More worrying was the fact that there appeared to be no standard format as to how EHC plans should look (unlike Statements which have a standard format set out by law). This could even lead to the possibility that there could 148 different formats with each LA deciding how their EHC plan should look.
Whilst having high aspirations for children/young people is always a good thing, there was also concern expressed that, as there was no presumption that an EHC plan would continue until a young person reaches 25, but only if the ‘outcomes’ for them on their EHC plan were still to be achieved, some LAs might then be reluctant to put high achieving outcomes on EHC plans as otherwise they would have to fund the support in it until the young person was 25. This was again seen cynically.
The Draft Code was almost universally ‘rubbished’ by parental organisations with one (IPSEA) even using the Education Select Committee’s wording back in 2006 in relation to the current SEN framework saying that it was ‘not fit for purpose’.
I do not have a crystal ball to be able to look into the future and see what will happen in September 2014, so please forgive me, as I will just need to hazard my best guess at this stage.
With just six months to go, I am not sure if there is going to be time realistically to re-write and re-consult on a new Draft Code of Practice. I am concerned that the current version does not give the basic principles or the proper guidance that it should to schools/LAs. Its language and structure also seems inaccessible to parents and young people with SEN, who are now supposed to be more involved in the whole SEN process. I am also worried that there is no clear, detailed and unambiguous framework for EHC plans and no national set of standards. I fear that this could again lead to another ‘postcode lottery’.
I am additionally concerned that obtaining evidence has not yet been completed, with there being 20 ‘Pathfinder’ pilot projects established over 31 LAs/Health Authorities already but who will only be reporting back their complete findings in September 2014 at the same time as the new law is implemented! That doesn’t sound good does it when you put it like that? In fact, some of these were only set up as late as September 2012 so the new system will not have been tried or tested enough. We may therefore not be ready for wholesale change. It doesn’t take a genius to work that one out, does it?

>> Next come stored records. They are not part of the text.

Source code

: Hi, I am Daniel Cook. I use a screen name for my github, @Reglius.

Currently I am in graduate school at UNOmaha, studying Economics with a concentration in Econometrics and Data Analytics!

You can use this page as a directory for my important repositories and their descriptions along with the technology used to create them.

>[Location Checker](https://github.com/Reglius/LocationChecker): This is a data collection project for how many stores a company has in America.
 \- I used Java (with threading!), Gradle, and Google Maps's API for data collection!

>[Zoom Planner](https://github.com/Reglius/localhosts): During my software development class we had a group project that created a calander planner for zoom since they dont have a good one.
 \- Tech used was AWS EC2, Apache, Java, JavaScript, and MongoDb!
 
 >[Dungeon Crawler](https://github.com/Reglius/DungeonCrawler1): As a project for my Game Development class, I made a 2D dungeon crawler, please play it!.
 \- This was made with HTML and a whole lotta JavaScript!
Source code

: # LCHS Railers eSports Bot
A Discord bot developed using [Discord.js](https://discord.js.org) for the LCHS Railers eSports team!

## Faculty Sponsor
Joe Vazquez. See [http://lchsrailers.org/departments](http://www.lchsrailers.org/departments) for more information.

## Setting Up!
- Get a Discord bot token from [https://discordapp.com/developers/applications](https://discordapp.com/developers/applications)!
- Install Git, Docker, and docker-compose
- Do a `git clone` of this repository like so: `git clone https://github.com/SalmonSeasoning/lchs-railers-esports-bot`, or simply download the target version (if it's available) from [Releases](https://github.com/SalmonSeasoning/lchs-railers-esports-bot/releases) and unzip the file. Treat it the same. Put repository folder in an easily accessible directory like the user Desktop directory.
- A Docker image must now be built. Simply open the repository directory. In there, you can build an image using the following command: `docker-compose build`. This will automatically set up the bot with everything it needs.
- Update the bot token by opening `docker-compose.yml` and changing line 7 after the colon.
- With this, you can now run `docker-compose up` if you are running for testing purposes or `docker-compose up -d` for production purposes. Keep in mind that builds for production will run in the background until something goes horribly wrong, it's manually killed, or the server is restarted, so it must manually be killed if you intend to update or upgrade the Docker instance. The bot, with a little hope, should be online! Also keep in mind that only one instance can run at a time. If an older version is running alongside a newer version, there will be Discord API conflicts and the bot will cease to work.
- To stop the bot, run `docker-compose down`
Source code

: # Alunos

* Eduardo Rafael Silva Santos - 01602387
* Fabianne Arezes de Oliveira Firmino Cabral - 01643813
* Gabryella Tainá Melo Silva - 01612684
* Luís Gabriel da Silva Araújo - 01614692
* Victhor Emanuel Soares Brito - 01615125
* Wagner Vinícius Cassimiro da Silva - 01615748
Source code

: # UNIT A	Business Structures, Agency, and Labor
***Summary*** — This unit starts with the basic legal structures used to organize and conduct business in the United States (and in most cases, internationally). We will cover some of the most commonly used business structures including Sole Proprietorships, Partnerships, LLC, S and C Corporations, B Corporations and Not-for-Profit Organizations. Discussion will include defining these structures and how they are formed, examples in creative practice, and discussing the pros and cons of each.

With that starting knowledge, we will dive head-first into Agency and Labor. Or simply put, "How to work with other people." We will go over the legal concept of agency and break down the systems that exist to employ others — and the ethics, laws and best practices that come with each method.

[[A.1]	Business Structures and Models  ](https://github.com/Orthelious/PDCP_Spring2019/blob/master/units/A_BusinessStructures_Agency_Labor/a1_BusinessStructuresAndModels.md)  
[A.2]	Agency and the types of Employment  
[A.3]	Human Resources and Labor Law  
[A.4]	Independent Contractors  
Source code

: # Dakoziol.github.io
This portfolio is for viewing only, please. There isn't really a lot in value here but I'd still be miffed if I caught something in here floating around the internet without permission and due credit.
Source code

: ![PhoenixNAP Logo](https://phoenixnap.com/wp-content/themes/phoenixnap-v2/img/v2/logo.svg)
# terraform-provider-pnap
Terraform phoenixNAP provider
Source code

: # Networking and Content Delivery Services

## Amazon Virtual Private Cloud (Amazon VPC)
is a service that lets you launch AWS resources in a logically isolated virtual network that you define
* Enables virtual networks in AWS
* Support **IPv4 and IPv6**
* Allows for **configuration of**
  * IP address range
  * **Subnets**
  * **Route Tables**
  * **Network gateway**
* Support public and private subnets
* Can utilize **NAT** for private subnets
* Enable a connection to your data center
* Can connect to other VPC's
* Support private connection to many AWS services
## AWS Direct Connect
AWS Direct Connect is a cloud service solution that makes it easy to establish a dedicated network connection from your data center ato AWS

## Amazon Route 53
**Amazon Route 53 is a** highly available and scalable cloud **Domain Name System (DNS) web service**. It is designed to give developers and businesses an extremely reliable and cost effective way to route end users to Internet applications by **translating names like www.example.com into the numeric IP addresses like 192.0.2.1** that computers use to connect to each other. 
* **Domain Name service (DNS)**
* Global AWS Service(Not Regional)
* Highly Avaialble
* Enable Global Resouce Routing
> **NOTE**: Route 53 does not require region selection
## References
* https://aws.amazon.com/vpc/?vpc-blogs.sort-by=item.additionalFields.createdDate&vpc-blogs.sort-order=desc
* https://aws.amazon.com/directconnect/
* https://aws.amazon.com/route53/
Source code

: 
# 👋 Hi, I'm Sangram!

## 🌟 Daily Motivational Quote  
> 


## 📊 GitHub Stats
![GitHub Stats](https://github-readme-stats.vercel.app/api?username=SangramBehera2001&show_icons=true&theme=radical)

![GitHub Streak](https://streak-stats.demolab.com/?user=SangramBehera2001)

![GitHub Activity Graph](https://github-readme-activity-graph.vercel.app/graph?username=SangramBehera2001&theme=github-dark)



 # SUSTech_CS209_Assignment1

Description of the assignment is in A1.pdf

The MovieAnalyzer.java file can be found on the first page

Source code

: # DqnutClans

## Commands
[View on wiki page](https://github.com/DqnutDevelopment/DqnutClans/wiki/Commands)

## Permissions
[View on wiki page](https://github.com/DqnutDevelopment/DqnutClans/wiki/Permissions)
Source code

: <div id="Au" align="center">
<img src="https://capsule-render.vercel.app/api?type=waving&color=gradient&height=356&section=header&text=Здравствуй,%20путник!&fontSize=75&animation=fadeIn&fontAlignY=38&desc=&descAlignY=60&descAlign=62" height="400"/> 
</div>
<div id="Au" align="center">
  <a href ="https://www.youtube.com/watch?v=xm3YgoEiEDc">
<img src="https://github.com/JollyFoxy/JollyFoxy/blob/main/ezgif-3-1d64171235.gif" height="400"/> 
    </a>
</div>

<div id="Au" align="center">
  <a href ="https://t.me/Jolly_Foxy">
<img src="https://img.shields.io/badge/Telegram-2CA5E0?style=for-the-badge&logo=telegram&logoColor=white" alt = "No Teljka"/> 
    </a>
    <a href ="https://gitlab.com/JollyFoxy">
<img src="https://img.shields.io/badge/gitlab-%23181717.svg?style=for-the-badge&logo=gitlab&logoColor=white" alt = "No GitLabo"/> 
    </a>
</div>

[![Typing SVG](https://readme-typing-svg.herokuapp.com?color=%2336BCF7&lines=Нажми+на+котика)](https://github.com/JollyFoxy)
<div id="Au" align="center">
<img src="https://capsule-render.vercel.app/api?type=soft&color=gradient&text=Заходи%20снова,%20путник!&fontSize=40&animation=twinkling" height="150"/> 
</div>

Probably the most pressing concern that I currently have is that there does not seem to be any clarity yet of the legal definition for ‘mental capacity’ in the Bill, the Draft Code or the Draft Regulations. We may find ourselves in the controversial position that, when a young person does turn 16, their parents’ legal right to engage with or challenge the LA may automatically transfer to them. This could result in parents being barred from continuing to act as advocates for their child. I truly hope that this does not happen.
There has always been an inherent tension in the law concerning SEN as parents, understandably, want the ‘best’ for their child whereas LAs only have to provide an ‘adequate’ education. Parents often say that LAs are short-sighted as less provision now may be less cost now but more cost to the State in the future, whereas more provision now may be more cost now but less cost to the State in the future. There are many things about the new law that I believe will help parents, particularly in hopefully making it easier to get children with EHC plans into their preferred special school. However, I am concerned that it will now also become much harder for parents (and others) to get EHC assessments/plans in the first place.

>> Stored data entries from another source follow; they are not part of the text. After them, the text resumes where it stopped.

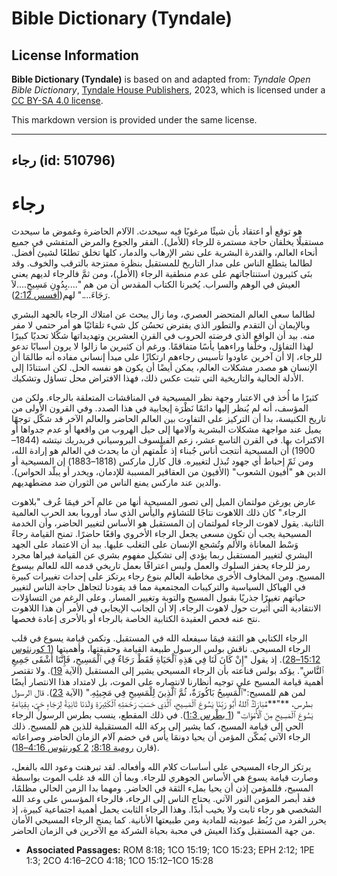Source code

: # Bible Dictionary (Tyndale)

## License Information

**Bible Dictionary (Tyndale)** is based on and adapted from: _Tyndale Open Bible Dictionary_, [Tyndale House Publishers](https://tyndaleopenresources.com/), 2023, which is licensed under a [CC BY-SA 4.0 license](https://creativecommons.org/licenses/by-sa/4.0/legalcode.en).

This markdown version is provided under the same license.



--------------------------------

## رجاء (id: 510796)

رجاء
====

هو توقع أو اعتقاد بأن شيئًا مرغوبًا فيه سيحدث. الآلام الحاضرة وغموض ما سيحدث مستقبلًا يخلقان حاجة مستمرة للرجاء (للأمل). الفقر والجوع والمرض المتفشي في جميع أنحاء العالم، والقدرة البشرية على نشر الإرهاب والدمار، كلها تخلق تطلعًا لشيئ أفضل. لطالما يتطلع الناس على مدار التاريخ للمستقبل بنظرة ممتزجة بالترقب والخوف. وقد بنَى كثيرون استنتاجاتهم على عدم منطقية الرجاء (الأمل)، ومن ثمَّ فالرجاء لديهم يعني العيش في الوهم والسراب. يُخبرنا الكتاب المقدس أن من هم "....بِدُونِ مَسِيحٍ....لاَ رَجَاءَ...." لهم([أفسس 2:12](https://ref.ly/Eph2:12)).

لطالما سعى العالم المتحضر العصري، وما زال يبحث عن امتلاك الرجاء بالجهد البشري وبالإيمان أن التقدم والتطور الذي يفترض تحسُن كل شيء تلقائيًا هو أمر حتمي لا مفر منه. بيد أن الواقع الذي فرضته الحروب في القرن العشرين وتهديداتها شكّلا تحديًا كبيرًا لهذا التفاؤل، وخلّفا وراءهما يأسًا متفاقمًا. ورغم أن كثيرين ما زالوا لا يرون أسبابًا تدعو للرجاء، إلا أن آخرين عاودوا تأسيس رجاءهم ارتكازًا على مبدأ إنساني مفاده أنه طالمَا أن الإنسان هو مصدر مشكلات العالم، يمكن أيضًا أن يكون هو نفسه الحل. لكن استنادًا إلى الأدلة الحالية والتاريخية التي تثبت عكس ذلك، فهذا الافتراض محل تساؤل وتشكيك.

كثيرًا ما أُخذ في الاعتبار وجهة نظر المسيحية في المناقشات المتعلقة بالرجاء. ولكن من المؤسف، أنه لم يُنظر إليها دائمًا نَظْرَة إيجابية في هذا الصدد. وفي القرون الأولى من تاريخ الكنيسة، بدا أن التركيز على التفاوت بين العالم الحاضر والعالم الآخر قد شكّل توجهًا يميل عند مواجهة مشكلات البشرية وآلامها إلى حيل الهروب من واقعها أو عدم جدواها أو الاكتراث بها. في القرن التاسع عشر، زعم الفيلسوف البروسياني فريدريك نيتشه (1844–1900\) أن المسيحية أنتجت أناس جُبناء إذ علَّمتهم أن ما يحدث في العالم هو إرادة الله، ومن ثَمّ إحباط أي جهود تُبذل لتغييره. قال كارل ماركس (1818–1883\) إن المسيحية أو الدين هو "أفيون الشعوب" (الأفيون من العقاقير المسببة للإدمان، ويخدر أو يبلّد الحواس). والدين عند ماركس يمنع الناس من الثوران ضد مضطهديهم.

عارض يورغن مولتمان الميل إلى تصور المسيحية أنها من عالم آخر فيمَا عُرف "بلاهوت الرجاء." كان ذلك اللاهوت نتاجًا للتشاؤم واليأس الذي ساد أوروبا بعد الحرب العالمية الثانية. يقول لاهوت الرجاء لمولتمان إن المستقبل هو الأساس لتغيير الحاضر، وأن الخدمة المسيحية يجب أن تكون مسعى يجعل الرجاء الأخروي واقعًا حاضرًا. تمنح القيامة رجاءً وَسْط المعاناة والألم وتُشجع الإنسان على التغلب عليها. بيد أن الاعتماد على الجهد البشري لتغيير المستقبل ربما يؤدي إلى تشكيل مفهوم بشري عن القيامة فيراها مجرد رمز للرجاء يحفز السلوك والعمل وليس اعترافًا بعمل تاريخي قدمه الله للعالم بيسوع المسيح. ومن المخاوف الأخرى مخاطبة العالم بنوع رجاء يرتكز على إحداث تغييرات كبيرة في الهياكل السياسية والتركيبات المجتمعية مما قد يقودنا لتجاهل حاجة الناس لتغيير حياتهم تغييرًا جذريًا بقبول المسيح والتوبة وتغيير المسار. وعلى الرغم من التساؤلات الانتقادية التي أُثيرت حول لاهوت الرجاء، إلا أن الجانب الإيجابي في الأمر أن هذا اللاهوت نتج عنه فحص العقيدة الكتابية الخاصة بالرجاء أو بالأحرى إعادة فحصها.

الرجاء الكتابي هو الثقة فيمَا سيفعله الله في المستقبل. وتكمن قيامة يسوع في قلب الرجاء المسيحي. ناقش بولس الرسول طبيعة القيامة وحقيقتها، وأهميتها ([1 كورنثوس 15:12–28](https://ref.ly/1Cor15:12-1Cor15:28)). إذ يقول "إِنْ كَانَ لَنَا فِي هَذِهِ ٱلْحَيَاةِ فَقَطْ رَجَاءٌ فِي ٱلْمَسِيحِ، فَإِنَّنَا أَشْقَى جَمِيعِ ٱلنَّاسِ". يؤكد بولس قناعته بأن الرجاء المسيحي يشير إلى المستقبل (الآية [19](https://ref.ly/1Cor15:19)). ولا تقتصر أهمية قيامة المسيح على توجيه أنظارنا لانتصاره على الموت، بل لامتداد هذا الانتصار أيضًا لمن هم للمسيح:"ٱلْمَسِيحُ بَاكُورَةٌ، ثُمَّ ٱلَّذِينَ لِلْمَسِيحِ فِي مَجِيئِهِ." (الآية [23](https://ref.ly/1Cor15:23)). قال الرسول بطرس، **"**مُبَارَكٌ ٱللهُ أَبُو رَبِّنَا يَسُوعَ ٱلْمَسِيحِ، ٱلَّذِي حَسَبَ رَحْمَتِهِ ٱلْكَثِيرَةِ وَلَدَنَا ثَانِيَةً لِرَجَاءٍ حَيٍّ، بِقِيَامَةِ يَسُوعَ ٱلْمَسِيحِ مِنَ ٱلْأَمْوَاتِ" ([1 بطْرس 1:3](https://ref.ly/1Pet1:3)). في ذلك المقطع، ينسب بطرس الرسول الرجاء الحي إلى قيامة المسيح، كما يشير إلى بركة الله المستقبلية للذين هم للمسيح. ذلك الرجاء الآتي يُمكّن المؤمن أن يحيا دونمَا يأس في خضم آلام الزمان الحاضر وصراعاته (قارن [رومية 8:18؛](https://ref.ly/Rom8:18) [2 كورنثوس 4:16–18](https://ref.ly/2Cor4:16-2Cor4:18)). 

يرتكز الرجاء المسيحي على أساسات كلام الله وأفعاله. لقد تبرهنت وعود الله بالفعل، وصارت قيامة يسوع هي الأساس الجوهري للرجاء. وبما أن الله قد غلب الموت بواسطة المسيح، فللمؤمن إذن أن يحيا بملء الثقة في الحاضر. ومهما بدا الزمن الحالي مظلمًا، فقد أبصر المؤمن النور الآتي. يحتاج الناس إلى الرجاء، فالرجاء المؤسس على وعد الله الشخصي هو رجاء ثابت ولا يخيب أبدًا. وهذا الرجاء الثابت يحمل أهمية اجتماعية كبيرة، إذ يحرر الفرد من رُبُط عبوديته للمادية ومن طبيعتها الأنانية. كما يمنح الرجاء المسيحي الأمان من جهة المستقبل وكذا العيش في محبة بحياة الشركة مع الآخرين في الزمان الحاضر.

* **Associated Passages:** ROM 8:18; 1CO 15:19; 1CO 15:23; EPH 2:12; 1PE 1:3; 2CO 4:16–2CO 4:18; 1CO 15:12–1CO 15:28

Finally, I am concerned about where all the funding for everything is going to come from, given that there has been such as squeeze on everyone’s finances for the past few years.
Let me conclude; I have found myself pointing out to people in recent months that, although we have had our current SEN framework for 30 years now, I feel that it was only by about year 15-20 that we started to get the proper hang of it. Understandably, we do not find want to find ourselves in the same position again with a new SEN framework.
One question keeps popping into my head:
“Will EHC plans just be Statements by another name but now until 25?”